El comandante estaba completamente desconcertado. Se dirigió a la gente diciendo: “Nunca soñé que podría asaltar un pueblo, regresar y que ese pueblo me diera la bienvenida como a un hermano”. Señalando a Sarah, siguió diciendo: “Esa hermana me dijo el jueves por la noche que los cristianos aman a sus enemigos, pero yo no le creí entonces. Me lo ha probado esta mañana. . . Nunca antes creí que hubiera un Dios, pero lo que acabo de sentir es tan fuerte que nunca dudaré de la existencia de Dios mientras viva”.

Dos semanas después, todos los hombres que habían sido encarcelados fueron devueltos al pueblo.

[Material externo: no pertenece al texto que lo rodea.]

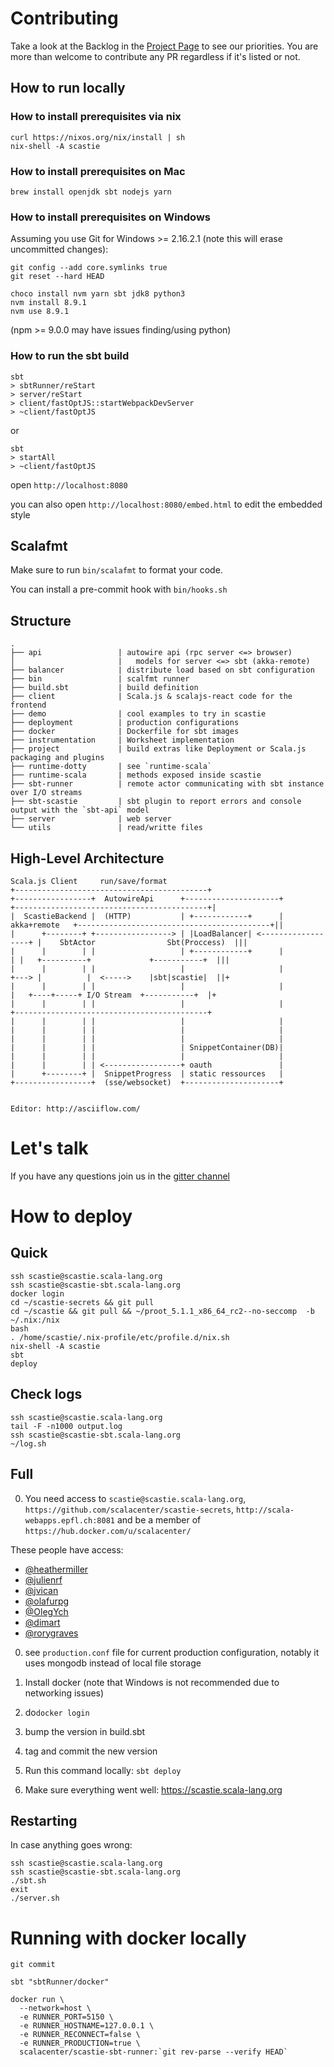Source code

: # Contributing

Take a look at the Backlog in the [Project Page](https://github.com/scalacenter/scastie/projects/1) to see our priorities.
You are more than welcome to contribute any PR regardless if it's listed or not.

## How to run locally

### How to install prerequisites via nix

```
curl https://nixos.org/nix/install | sh
nix-shell -A scastie
```

### How to install prerequisites on Mac
```
brew install openjdk sbt nodejs yarn
```

### How to install prerequisites on Windows

Assuming you use Git for Windows >= 2.16.2.1 (note this will erase uncommitted changes):
```
git config --add core.symlinks true
git reset --hard HEAD
```
```
choco install nvm yarn sbt jdk8 python3
nvm install 8.9.1
nvm use 8.9.1
```
(npm >= 9.0.0 may have issues finding/using python)


### How to run the sbt build

```
sbt
> sbtRunner/reStart
> server/reStart
> client/fastOptJS::startWebpackDevServer
> ~client/fastOptJS
```

or

```
sbt
> startAll
> ~client/fastOptJS 
```

open `http://localhost:8080`

you can also open `http://localhost:8080/embed.html` to edit the embedded style

## Scalafmt

Make sure to run `bin/scalafmt` to format your code.

You can install a pre-commit hook with `bin/hooks.sh`

## Structure

```
.
├── api                 | autowire api (rpc server <=> browser)
│                       |   models for server <=> sbt (akka-remote)
├── balancer            | distribute load based on sbt configuration
├── bin                 | scalfmt runner
├── build.sbt           | build definition
├── client              | Scala.js & scalajs-react code for the frontend
├── demo                | cool examples to try in scastie
├── deployment          | production configurations
├── docker              | Dockerfile for sbt images
├── instrumentation     | Worksheet implementation
├── project             | build extras like Deployment or Scala.js packaging and plugins
├── runtime-dotty       | see `runtime-scala`
├── runtime-scala       | methods exposed inside scastie
├── sbt-runner          | remote actor communicating with sbt instance over I/O streams
├── sbt-scastie         | sbt plugin to report errors and console output with the `sbt-api` model
├── server              | web server
└── utils               | read/writte files
```

## High-Level Architecture


```
Scala.js Client     run/save/format                                           +-------------------------------------------+
+-----------------+  AutowireApi      +---------------------+                +-------------------------------------------+|
|  ScastieBackend |  (HTTP)           | +------------+      | akka+remote   +-------------------------------------------+||
|      +--------+ +-----------------> | |LoadBalancer| <------------------+ |    SbtActor                Sbt(Proccess)  |||
|      |        | |                   | +------------+      |             | |   +----------+             +-----------+  |||
|      |        | |                   |                     |             +---> |          |  <----->    |sbt|scastie|  ||+
|      |        | |                   |                     |               |   +----+-----+ I/O Stream  +-----------+  |+
|      |        | |                   |                     |               +-------------------------------------------+
|      |        | |                   |                     |
|      |        | |                   |                     |
|      |        | |                   |                     |
|      |        | |                   | SnippetContainer(DB)|
|      |        | |                   |                     |
|      |        | | <-----------------+ oauth               |
|      +--------+ |  SnippetProgress  | static ressources   |
+-----------------+  (sse/websocket)  +---------------------+


Editor: http://asciiflow.com/
```

# Let's talk

If you have any questions join us in the [gitter channel](https://gitter.im/scalacenter/scastie)

# How to deploy

## Quick

```
ssh scastie@scastie.scala-lang.org
ssh scastie@scastie-sbt.scala-lang.org
docker login
cd ~/scastie-secrets && git pull
cd ~/scastie && git pull && ~/proot_5.1.1_x86_64_rc2--no-seccomp  -b ~/.nix:/nix
bash 
. /home/scastie/.nix-profile/etc/profile.d/nix.sh
nix-shell -A scastie
sbt 
deploy
```

## Check logs
```
ssh scastie@scastie.scala-lang.org
tail -F -n1000 output.log
ssh scastie@scastie-sbt.scala-lang.org
~/log.sh
```

## Full

0. You need access to `scastie@scastie.scala-lang.org`, `https://github.com/scalacenter/scastie-secrets`, `http://scala-webapps.epfl.ch:8081` and be a member of `https://hub.docker.com/u/scalacenter/`

These people have access:

* [@heathermiller](https://github.com/heathermiller)
* [@julienrf](https://github.com/julienrf)
* [@jvican](https://github.com/jvican)
* [@olafurpg](https://github.com/olafurpg)
* [@OlegYch](https://github.com/OlegYch)
* [@dimart](https://github.com/dimart)
* [@rorygraves](https://github.com/rorygraves)

0. see `production.conf` file for current production configuration, notably it uses mongodb instead of local file storage 

0. Install docker (note that Windows is not recommended due to networking issues)

0. do`docker login`

0. bump the version in build.sbt

0. tag and commit the new version

0. Run this command locally: `sbt deploy`

0. Make sure everything went well: https://scastie.scala-lang.org

## Restarting

In case anything goes wrong:

```
ssh scastie@scastie.scala-lang.org
ssh scastie@scastie-sbt.scala-lang.org
./sbt.sh
exit
./server.sh
```

# Running with docker locally

```
git commit

sbt "sbtRunner/docker"

docker run \
  --network=host \
  -e RUNNER_PORT=5150 \
  -e RUNNER_HOSTNAME=127.0.0.1 \
  -e RUNNER_RECONNECT=false \
  -e RUNNER_PRODUCTION=true \
  scalacenter/scastie-sbt-runner:`git rev-parse --verify HEAD`
```
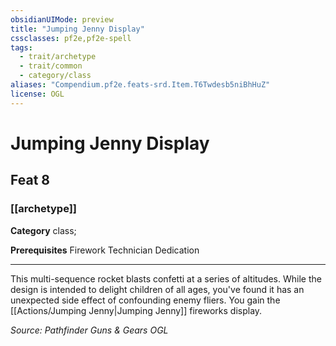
 ```yaml
---
obsidianUIMode: preview
title: "Jumping Jenny Display"
cssclasses: pf2e,pf2e-spell
tags:
  - trait/archetype
  - trait/common
  - category/class
aliases: "Compendium.pf2e.feats-srd.Item.T6Twdesb5niBhHuZ"
license: OGL
---
```

# Jumping Jenny Display
## Feat 8
### [[archetype]]

**Category** class; 



**Prerequisites** Firework Technician Dedication
* * *
This multi-sequence rocket blasts confetti at a series of altitudes. While the design is intended to delight children of all ages, you've found it has an unexpected side effect of confounding enemy fliers. You gain the [[Actions/Jumping Jenny|Jumping Jenny]] fireworks display.

*Source: Pathfinder Guns & Gears*
*OGL*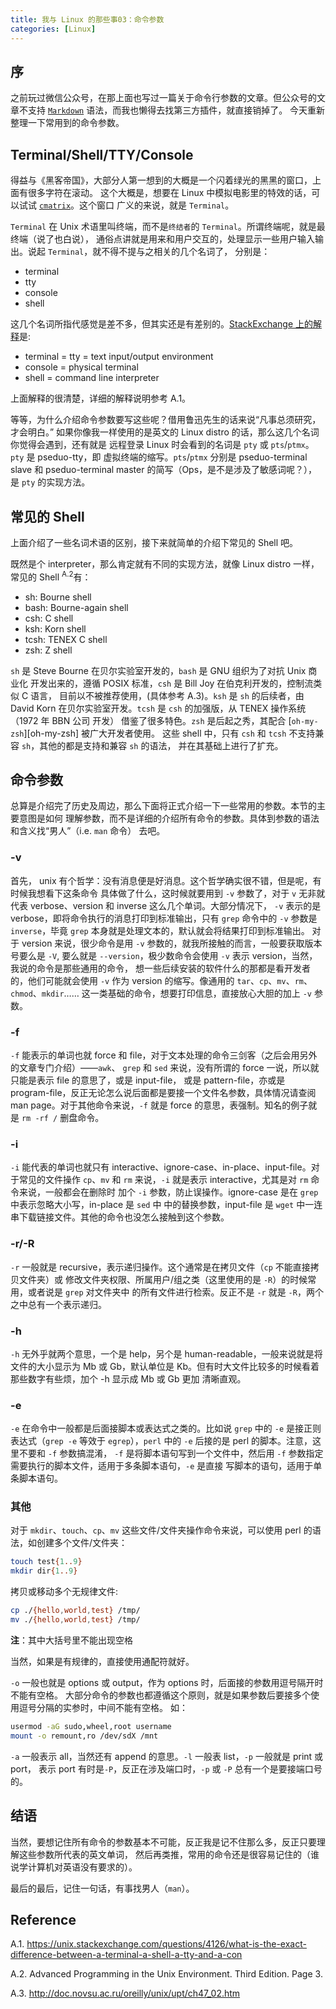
 ```yaml
---
title: 我与 Linux 的那些事03：命令参数
categories: [Linux]
---
```


## 序

之前玩过微信公众号，在那上面也写过一篇关于命令行参数的文章。但公众号的文章不支持
[`Markdown`][markdown] 语法，而我也懒得去找第三方插件，就直接销掉了。
今天重新整理一下常用到的命令参数。


## Terminal/Shell/TTY/Console

得益与《黑客帝国》，大部分人第一想到的大概是一个闪着绿光的黑黑的窗口，上面有很多字符在滚动。
这个大概是，想要在 Linux 中模拟电影里的特效的话，可以试试 [`cmatrix`][cmatrix]。这个窗口
广义的来说，就是 `Terminal`。

`Terminal` 在 Unix 术语里叫终端，而不是`终结者`的 `Terminal`。所谓终端呢，就是最终端（说了也白说），
通俗点讲就是用来和用户交互的，处理显示一些用户输入输出。说起 `Terminal`，就不得不提与之相关的几个名词了，
分别是：

- terminal
- tty
- console
- shell

这几个名词所指代感觉是差不多，但其实还是有差别的。[StackExchange 上的解释][a.1]是:

- terminal = tty = text input/output environment
- console = physical terminal
- shell = command line interpreter

上面解释的很清楚，详细的解释说明参考 A.1。

等等，为什么介绍命令参数要写这些呢？借用鲁迅先生的话来说“凡事总须研究，才会明白。”
如果你像我一样使用的是英文的 Linux distro 的话，那么这几个名词你觉得会遇到，还有就是
远程登录 Linux 时会看到的名词是 `pty` 或 `pts`/`ptmx`。`pty` 是 pseduo-tty，即
虚拟终端的缩写。`pts`/`ptmx` 分别是 pseduo-terminal slave 和 pseduo-terminal master
的简写（Ops，是不是涉及了敏感词呢？），是 `pty` 的实现方法。


## 常见的 Shell

上面介绍了一些名词术语的区别，接下来就简单的介绍下常见的 Shell 吧。

既然是个 interpreter，那么肯定就有不同的实现方法，就像 Linux distro 一样，
常见的 Shell <sup>A.2</sup>有：

- sh: Bourne shell
- bash: Bourne-again shell
- csh: C shell
- ksh: Korn shell
- tcsh: TENEX C shell
- zsh: Z shell

`sh` 是 Steve Bourne 在贝尔实验室开发的，`bash` 是 GNU 组织为了对抗 Unix 商业化
开发出来的，遵循 POSIX 标准，`csh` 是 Bill Joy 在伯克利开发的，控制流类似 C 语言，
目前以不被推荐使用，(具体参考 A.3)。`ksh` 是 `sh` 的后续者，由 David Korn
在贝尔实验室开发。`tcsh` 是 `csh` 的加强版，从 TENEX 操作系统（1972 年 BBN 公司 开发）
借鉴了很多特色。`zsh` 是后起之秀，其配合 [`oh-my-zsh`][oh-my-zsh] 被广大开发者使用。
这些 shell 中，只有 `csh` 和 `tcsh` 不支持兼容 `sh`，其他的都是支持和兼容 `sh` 的语法，
并在其基础上进行了扩充。


## 命令参数

总算是介绍完了历史及周边，那么下面将正式介绍一下一些常用的参数。本节的主要意图是如何
理解参数，而不是详细的介绍所有命令的参数。具体到参数的语法和含义找“男人”（i.e. `man` 命令）
去吧。

### -v

首先， unix 有个哲学：没有消息便是好消息。这个哲学确实很不错，但是呢，有时候我想看下这条命令
具体做了什么，这时候就要用到 `-v` 参数了，对于 `v` 无非就代表 verbose、version 和 inverse
这么几个单词。大部分情况下， `-v` 表示的是 verbose，即将命令执行的消息打印到标准输出，只有 `grep`
命令中的 `-v` 参数是 `inverse`，毕竟 `grep` 本身就是处理文本的，默认就会将结果打印到标准输出。
对于 version 来说，很少命令是用 `-v` 参数的，就我所接触的而言，一般要获取版本号要么是 `-V`,
要么就是 `--version`，极少数命令会使用 `-v` 表示 version，当然，我说的命令是那些通用的命令，
想一些后续安装的软件什么的那都是看开发者的，他们可能就会使用 `-v` 作为 version 的缩写。像通用的
`tar`、`cp`、`mv`、`rm`、`chmod`、`mkdir`…… 这一类基础的命令，想要打印信息，直接放心大胆的加上
`-v` 参数。

### -f

`-f` 能表示的单词也就 force 和 file，对于文本处理的命令三剑客（之后会用另外的文章专门介绍）——`awk`、
`grep` 和 `sed` 来说，没有所谓的 force 一说，所以就只能是表示 file 的意思了，或是 input-file，
或是 pattern-file，亦或是 program-file，反正无论怎么说后面都是要接一个文件名参数，具体情况请查阅
man page。对于其他命令来说，`-f` 就是 force 的意思，表强制。知名的例子就是 `rm -rf /` 删盘命令。

### -i

`-i` 能代表的单词也就只有 interactive、ignore-case、in-place、input-file。对于常见的文件操作
`cp`、`mv` 和 `rm` 来说，`-i` 就是表示 interactive，尤其是对 `rm` 命令来说，一般都会在删除时
加个 `-i` 参数，防止误操作。ignore-case 是在 `grep` 中表示忽略大小写，in-place 是 `sed` 中
中的替换参数，input-file 是 `wget` 中一连串下载链接文件。其他的命令也没怎么接触到这个参数。

### -r/-R

`-r` 一般就是 recursive，表示递归操作。这个通常是在拷贝文件（`cp` 不能直接拷贝文件夹）或
修改文件夹权限、所属用户/组之类（这里使用的是 `-R`）的时候常用，或者说是 `grep` 对文件夹中
的所有文件进行检索。反正不是 `-r` 就是 `-R`，两个之中总有一个表示递归。

### -h

`-h` 无外乎就两个意思，一个是 help，另个是 human-readable，一般来说就是将文件的大小显示为 Mb
或 Gb，默认单位是 Kb。但有时大文件比较多的时候看着那些数字有些烦，加个 -h 显示成 Mb 或 Gb 更加
清晰直观。

### -e

`-e` 在命令中一般都是后面接脚本或表达式之类的。比如说 `grep` 中的 `-e` 是接正则表达式（`grep -e`
等效于 `egrep`），`perl` 中的 `-e` 后接的是 perl 的脚本。注意，这里不要和 `-f` 参数搞混淆， `-f`
是将脚本语句写到一个文件中，然后用 `-f` 参数指定需要执行的脚本文件，适用于多条脚本语句，`-e` 是直接
写脚本的语句，适用于单条脚本语句。

### 其他

对于 `mkdir`、`touch`、`cp`、`mv` 这些文件/文件夹操作命令来说，可以使用 perl 的语法，如创建多个文件/文件夹：

```bash
touch test{1..9}
mkdir dir{1..9}
```
拷贝或移动多个无规律文件:

```bash
cp ./{hello,world,test} /tmp/
mv ./{hello,world,test} /tmp/
```
**注**：其中大括号里不能出现空格

当然，如果是有规律的，直接使用通配符就好。

`-o` 一般也就是 options 或 output，作为 options 时，后面接的参数用逗号隔开时不能有空格。
大部分命令的参数也都遵循这个原则，就是如果参数后要接多个使用逗号分隔的实参时，中间不能有空格。
如：

```bash
usermod -aG sudo,wheel,root username
mount -o remount,ro /dev/sdX /mnt
```

`-a` 一般表示 all，当然还有 append 的意思。`-l` 一般表 list，`-p` 一般就是 print 或 port，
表示 port 有时是`-P`，反正在涉及端口时，`-p` 或 `-P` 总有一个是要接端口号的。

## 结语

当然，要想记住所有命令的参数基本不可能，反正我是记不住那么多，反正只要理解这些参数所代表的英文单词，
然后再类推，常用的命令还是很容易记住的（谁说学计算机对英语没有要求的）。

最后的最后，记住一句话，有事找男人（`man`）。


## Reference

A.1. https://unix.stackexchange.com/questions/4126/what-is-the-exact-difference-between-a-terminal-a-shell-a-tty-and-a-con

A.2. Advanced Programming in the Unix Environment. Third Edition. Page 3.

A.3. http://doc.novsu.ac.ru/oreilly/unix/upt/ch47_02.htm


[markdown]: https://markdown.com.cn/basic-syntax/
[cmatrix]: https://github.com/abishekvashok/cmatrix
[a.1]: https://unix.stackexchange.com/questions/4126/what-is-the-exact-difference-between-a-terminal-a-shell-a-tty-and-a-con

Las últimas palabras del comandante a Sarah se quedarían con ella el resto de su vida: “He peleado muchas batallas y matado a mucha gente. No fue nada para mí. Mi trabajo era simplemente exterminarlos. Pero nunca los conocí personalmente. Esta es la primera vez que conozco a mi enemigo cara a cara. Y creo que, si nos conociéramos entre las personas, nuestras armas no serían necesarias”.


De Siendo testigos: Relatos de martirio y discipulado radical. Basado en “Welcoming the Enemy,” de Sarah Corson, Sojourners 12, no. 4 (abril de 1983).